When you feel as though "someone else" is paying for the service, you're more likely to agree to services and procedures you would otherwise further investigate. "That's OK, my insurance will pay for it "has often replaced a more consumer-oriented: "Is it really necessary? Isn't there another alternative? What is the most cost-effective approach? If I didn't have insurance, would you still recommend this test or treatment?" Unfortunately, even though it feels like "someone else" is paying the expenses, you are ultimately the one footing the bill. You don't directly write the check, but excessive and unnecessary medical charges are an important factor in the rate at which insurance premiums increase for everyone.

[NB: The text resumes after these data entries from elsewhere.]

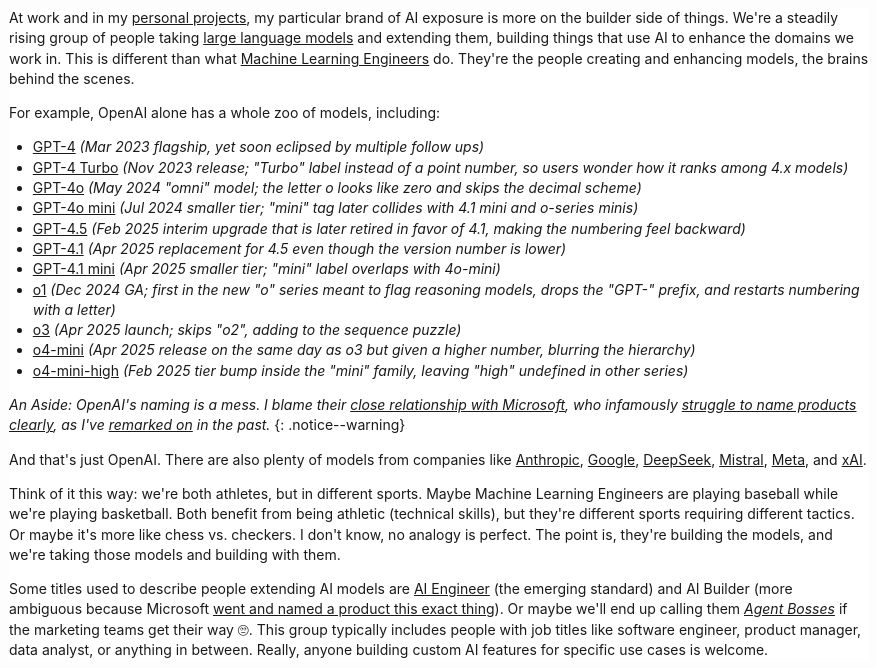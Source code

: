At work and in my [personal projects](https://github.com/segunak), my particular brand of AI exposure is more on the builder side of things. We're a steadily rising group of people taking [large language models](https://en.wikipedia.org/wiki/Large_language_model) and extending them, building things that use AI to enhance the domains we work in. This is different than what [Machine Learning Engineers](https://www.google.com/search?q=What+is+a+Machine+Learning+Engineer) do. They're the people creating and enhancing models, the brains behind the scenes.

For example, OpenAI alone has a whole zoo of models, including:

* [GPT-4](https://openai.com/index/gpt-4-research/) _(Mar 2023 flagship, yet soon eclipsed by multiple follow ups)_
* [GPT-4 Turbo](https://platform.openai.com/docs/models/gpt-4-turbo) _(Nov 2023 release; "Turbo" label instead of a point number, so users wonder how it ranks among 4.x models)_
* [GPT-4o](https://openai.com/index/hello-gpt-4o/) _(May 2024 "omni" model; the letter o looks like zero and skips the decimal scheme)_
* [GPT-4o mini](https://platform.openai.com/docs/models/gpt-4o-mini) _(Jul 2024 smaller tier; "mini" tag later collides with 4.1 mini and o-series minis)_
* [GPT-4.5](https://openai.com/index/introducing-gpt-4-5/) _(Feb 2025 interim upgrade that is later retired in favor of 4.1, making the numbering feel backward)_
* [GPT-4.1](https://openai.com/index/gpt-4-1/) _(Apr 2025 replacement for 4.5 even though the version number is lower)_
* [GPT-4.1 mini](https://platform.openai.com/docs/models/gpt-4.1-mini) _(Apr 2025 smaller tier; "mini" label overlaps with 4o-mini)_
* [o1](https://openai.com/o1/) _(Dec 2024 GA; first in the new "o" series meant to flag reasoning models, drops the "GPT-" prefix, and restarts numbering with a letter)_
* [o3](https://openai.com/index/introducing-o3-and-o4-mini/) _(Apr 2025 launch; skips "o2", adding to the sequence puzzle)_
* [o4-mini](https://openai.com/index/introducing-o3-and-o4-mini/) _(Apr 2025 release on the same day as o3 but given a higher number, blurring the hierarchy)_
* [o4-mini-high](https://www.google.com/search?q=What+is+OpenAI+GPT+o4-mini-high) _(Feb 2025 tier bump inside the "mini" family, leaving "high" undefined in other series)_

_An Aside: OpenAI's naming is a mess. I blame their [close relationship with Microsoft](https://blogs.microsoft.com/blog/2025/01/21/microsoft-and-openai-evolve-partnership-to-drive-the-next-phase-of-ai/), who infamously [struggle to name products clearly](https://www.google.com/search?q=Why+does+Microsoft+suck+at+naming+things), as I've [remarked on](https://segunakinyemi.com/blog/natural-language-programming/#an-addendum-microsoft-cant-name-things) in the past._
{: .notice--warning}

And that's just OpenAI. There are also plenty of models from companies like [Anthropic](https://docs.anthropic.com/en/docs/about-claude/models/overview), [Google](https://cloud.google.com/vertex-ai/generative-ai/docs/models), [DeepSeek](https://api-docs.deepseek.com/quick_start/pricing), [Mistral](https://docs.mistral.ai/getting-started/models/models_overview/), [Meta](https://www.llama.com/), and [xAI](https://docs.x.ai/docs/models).

Think of it this way: we're both athletes, but in different sports. Maybe Machine Learning Engineers are playing baseball while we're playing basketball. Both benefit from being athletic (technical skills), but they're different sports requiring different tactics. Or maybe it's more like chess vs. checkers. I don't know, no analogy is perfect. The point is, they're building the models, and we're taking those models and building with them.

Some titles used to describe people extending AI models are [AI Engineer](https://www.latent.space/p/ai-engineer) (the emerging standard) and AI Builder (more ambiguous because Microsoft [went and named a product this exact thing](https://learn.microsoft.com/en-us/ai-builder/overview)). Or maybe we'll end up calling them _[Agent Bosses](https://www.microsoft.com/en-us/worklab/how-to-be-an-agent-boss)_ if the marketing teams get their way 🙄. This group typically includes people with job titles like software engineer, product manager, data analyst, or anything in between. Really, anyone building custom AI features for specific use cases is welcome.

So what can you do to help solve this problem? The answer lies in individual action to control your own costs-when you purchase your health insurance and each time you seek medical treatment. The rest of this information will help you plan out your own insurance. Needs and understand the cost containment programs that some insurance companies are now using to help you lower your cost
DEDUCTIBLES A deductible is the amount of covered medical charges you must pay on your own before your policy begins to pay benefits. Generally, the higher the deductible, the lower your insurance premiums. Many policies have a wide range of deductibles available, especially for the hospital portion of your coverage. Deductibles may range from $200, to $1000, all the way up to $10,000. If you are trying to keep your insurance premiums low, while still protecting yourself from catastrophic medical expenses - the kind that could run into hundreds of thousands of dollars and force you to sell your home and other assets - you will probably want to keep your deductible fairly high. By selecting a higher deductible, your regular insurance premium payment will be lower. This would mean your out of pocket expenses would be higher if you do have an illness or injury, but you have saved money each month through lower premiums. COINSURANCE A coinsurance is the percentage of covered medical expenses you pay out of your own pocket after you have met your policy deductible. While policies that pay 100% of covered charges are quite expensive. People who are more concerned with their budget have tended to look toward policies with coinsurance. Probably the most popular coinsurance option available on many policies today is the 80/20 type plan. With an 80/20 plan, after you have met your policy deductible, you pay 20% of the covered medical charges and the insurance company pays 80%. There are other configurations of the co-payment available. Many companies offer 70/30 or 50/50 type plans. As the second number increases, it means you pay a larger percentage of the covered expenses. Please keep in mind as with a PPO Plan your Coinsurance is different when you are in network and when you are out of network. While you may want to consider this type of policy when you realize how much you can save in regular insurance premium payments.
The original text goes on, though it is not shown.